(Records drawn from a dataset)
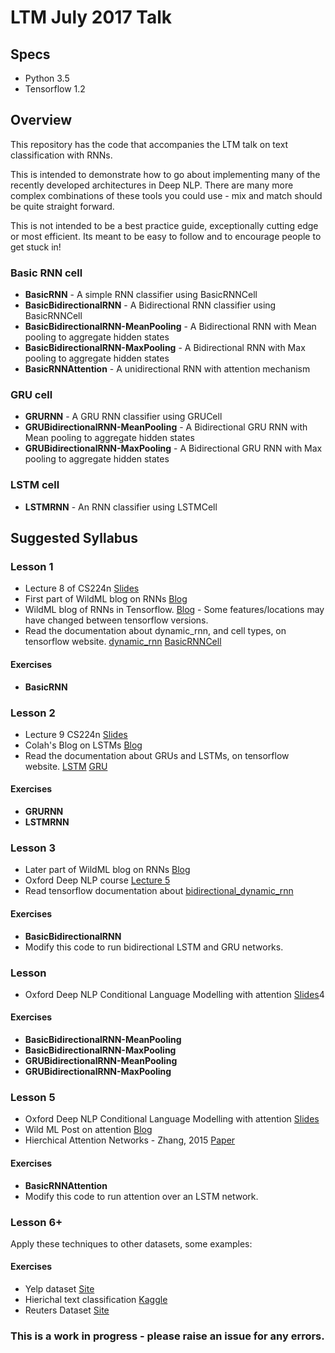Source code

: # LTM July 2017 Talk 
## Specs

* Python 3.5
* Tensorflow 1.2

## Overview
This repository has the code that accompanies the LTM talk on text classification with RNNs.

This is intended to demonstrate how to go about implementing many of the recently developed architectures in Deep NLP. There are many more complex combinations of these tools you could use - mix and match should be quite straight forward.

This is not intended to be a best practice guide, exceptionally cutting edge or most efficient. Its meant to be easy to follow and to encourage people to get stuck in!

### Basic RNN cell
* **BasicRNN** - A simple RNN classifier using BasicRNNCell
* **BasicBidirectionalRNN** - A Bidirectional RNN classifier using BasicRNNCell
* **BasicBidirectionalRNN-MeanPooling** - A Bidirectional RNN with Mean pooling to aggregate hidden states
* **BasicBidirectionalRNN-MaxPooling** - A Bidirectional RNN with Max pooling to aggregate hidden states
* **BasicRNNAttention** - A unidirectional RNN with attention mechanism

### GRU cell

* **GRURNN** - A GRU RNN classifier using GRUCell
* **GRUBidirectionalRNN-MeanPooling** - A Bidirectional GRU RNN with Mean pooling to aggregate hidden states
* **GRUBidirectionalRNN-MaxPooling** - A Bidirectional GRU RNN with Max pooling to aggregate hidden states

### LSTM cell
* **LSTMRNN** - An RNN classifier using LSTMCell


## Suggested Syllabus

### Lesson 1 
* Lecture 8 of CS224n [Slides](http://web.stanford.edu/class/cs224n/lectures/cs224n-2017-lecture8.pdf)
* First part of WildML blog on RNNs [Blog](http://www.wildml.com/2015/09/recurrent-neural-networks-tutorial-part-1-introduction-to-rnns/)
* WildML blog of RNNs in Tensorflow. [Blog](http://www.wildml.com/2016/08/rnns-in-tensorflow-a-practical-guide-and-undocumented-features/) - Some features/locations may have changed between tensorflow versions.
* Read the documentation about dynamic_rnn, and cell types, on tensorflow website. [dynamic_rnn](https://www.tensorflow.org/api_docs/python/tf/nn/dynamic_rnn) [BasicRNNCell](http://web.stanford.edu/class/cs224n/lectures/cs224n-2017-lecture9.pdf)

#### Exercises
* **BasicRNN**


### Lesson 2
* Lecture 9 CS224n [Slides](http://web.stanford.edu/class/cs224n/lectures/cs224n-2017-lecture9.pdf)
* Colah's Blog on LSTMs [Blog](http://colah.github.io/posts/2015-08-Understanding-LSTMs/)
* Read the documentation about GRUs and LSTMs, on tensorflow website. [LSTM](https://www.tensorflow.org/api_docs/python/tf/contrib/rnn/LSTMCell) [GRU](https://www.tensorflow.org/api_docs/python/tf/contrib/rnn/GRUCell)

#### Exercises
* **GRURNN**
* **LSTMRNN**

### Lesson 3
* Later part of WildML blog on RNNs [Blog](http://www.wildml.com/2015/09/recurrent-neural-networks-tutorial-part-1-introduction-to-rnns/)
* Oxford Deep NLP course [Lecture 5](https://github.com/oxford-cs-deepnlp-2017/lectures/blob/master/Lecture%205%20-%20Text%20Classification.pdf)
* Read tensorflow documentation about [bidirectional_dynamic_rnn](https://www.tensorflow.org/api_docs/python/tf/nn/bidirectional_dynamic_rnn)
#### Exercises
* **BasicBidirectionalRNN** 
* Modify this code to run bidirectional LSTM and GRU networks.

### Lesson 
* Oxford Deep NLP Conditional Language Modelling with attention [Slides](https://github.com/oxford-cs-deepnlp-2017/lectures/blob/master/Lecture%208%20-%20Conditional%20Language%20Modeling%20with%20Attention.pdf)4

#### Exercises
* **BasicBidirectionalRNN-MeanPooling**
* **BasicBidirectionalRNN-MaxPooling** 
* **GRUBidirectionalRNN-MeanPooling**
* **GRUBidirectionalRNN-MaxPooling**

### Lesson 5
* Oxford Deep NLP Conditional Language Modelling with attention [Slides](https://github.com/oxford-cs-deepnlp-2017/lectures/blob/master/Lecture%208%20-%20Conditional%20Language%20Modeling%20with%20Attention.pdf)
* Wild ML Post on attention [Blog](http://www.wildml.com/2016/01/attention-and-memory-in-deep-learning-and-nlp/)
* Hierchical Attention Networks - Zhang, 2015 [Paper](https://www.cs.cmu.edu/~diyiy/docs/naacl16.pdf)
#### Exercises
* **BasicRNNAttention**
* Modify this code to run attention over an LSTM network.

### Lesson 6+
Apply these techniques to other datasets, some examples:
#### Exercises

* Yelp dataset [Site](https://www.yelp.co.uk/dataset_challenge)
* Hierichal text classification [Kaggle](https://www.kaggle.com/c/lshtc)
* Reuters Dataset [Site](http://www.daviddlewis.com/resources/testcollections/reuters21578/)

### This is a work in progress - please raise an issue for any errors.
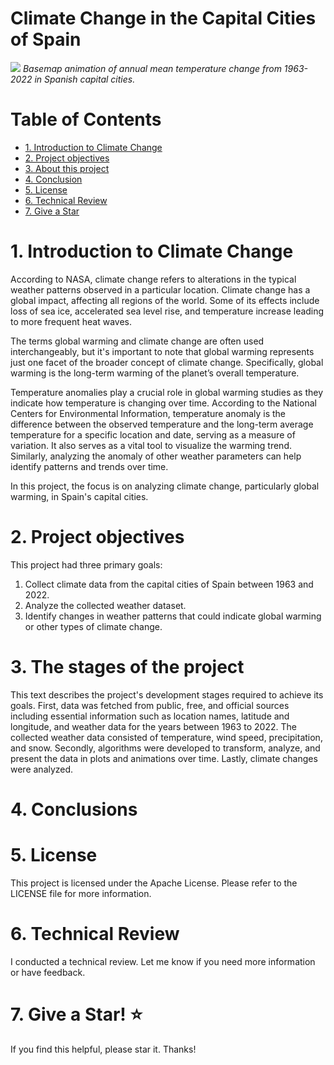 # Climate Change in the Capital Cities of Spain

![](https://github.com/Cintia-Perez-Battistessa/Climate-change-Data-collection-and-analysis/blob/main/maps_Mean%20Temperature%20anomaly.gif)
_Basemap animation of annual mean temperature change from 1963-2022 in Spanish capital cities._


<a name="top"></a>
# Table of Contents
* [1. Introduction to Climate Change](#item1)
* [2. Project objectives](#item2)
* [3. About this project](#item3)
* [4. Conclusion](#item4)
* [5. License](#item5)
* [6. Technical Review](#item6)
* [7. Give a Star](#item7)


<a name="item1"></a>
# 1. Introduction to Climate Change
According to NASA, climate change refers to alterations in the typical weather patterns observed in a particular location. Climate change has a global impact, affecting all regions of the world. Some of its effects include loss of sea ice, accelerated sea level rise, and temperature increase leading to more frequent heat waves.

The terms global warming and climate change are often used interchangeably, but it's important to note that global warming represents just one facet of the broader concept of climate change. Specifically, global warming is the long-term warming of the planet’s overall temperature.

Temperature anomalies play a crucial role in global warming studies as they indicate how temperature is changing over time. According to the National Centers for Environmental Information, temperature anomaly is the difference between the observed temperature and the long-term average temperature for a specific location and date, serving as a measure of variation. It also serves as a vital tool to visualize the warming trend. Similarly, analyzing the anomaly of other weather parameters can help identify patterns and trends over time.

In this project, the focus is on analyzing climate change, particularly global warming, in Spain's capital cities.

<a name="item2"></a>
# 2. Project objectives 
This project had three primary goals:

1. Collect climate data from the capital cities of Spain between 1963 and 2022.
2. Analyze the collected weather dataset.
3. Identify changes in weather patterns that could indicate global warming or other types of climate change.

<a name="item3"></a>
# 3. The stages of the project
This text describes the project's development stages required to achieve its goals. First, data was fetched from public, free, and official sources including essential information such as location names, latitude and longitude, and weather data for the years between 1963 to 2022. The collected weather data consisted of temperature, wind speed, precipitation, and snow. Secondly, algorithms were developed to transform, analyze, and present the data in plots and animations over time. Lastly, climate changes were analyzed.

<a name="item4"></a>
# 4. Conclusions


<a name="item5"></a>
# 5. License 
This project is licensed under the Apache License. Please refer to the LICENSE file for more information.

<a name="item6"></a>
# 6. Technical Review 
I conducted a technical review. Let me know if you need more information or have feedback.


<a name="item7"></a>
# 7. Give a Star! ⭐ 
If you find this helpful, please star it. Thanks!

- _The problem_
Set down only these lines, exactly: the one containing "I conducted a" and each line after it through the end of the entries above.

- _Exercise output_
I conducted a technical review. Let me know if you need more information or have feedback.


<a name="item7"></a>
# 7. Give a Star! ⭐ 
If you find this helpful, please star it. Thanks!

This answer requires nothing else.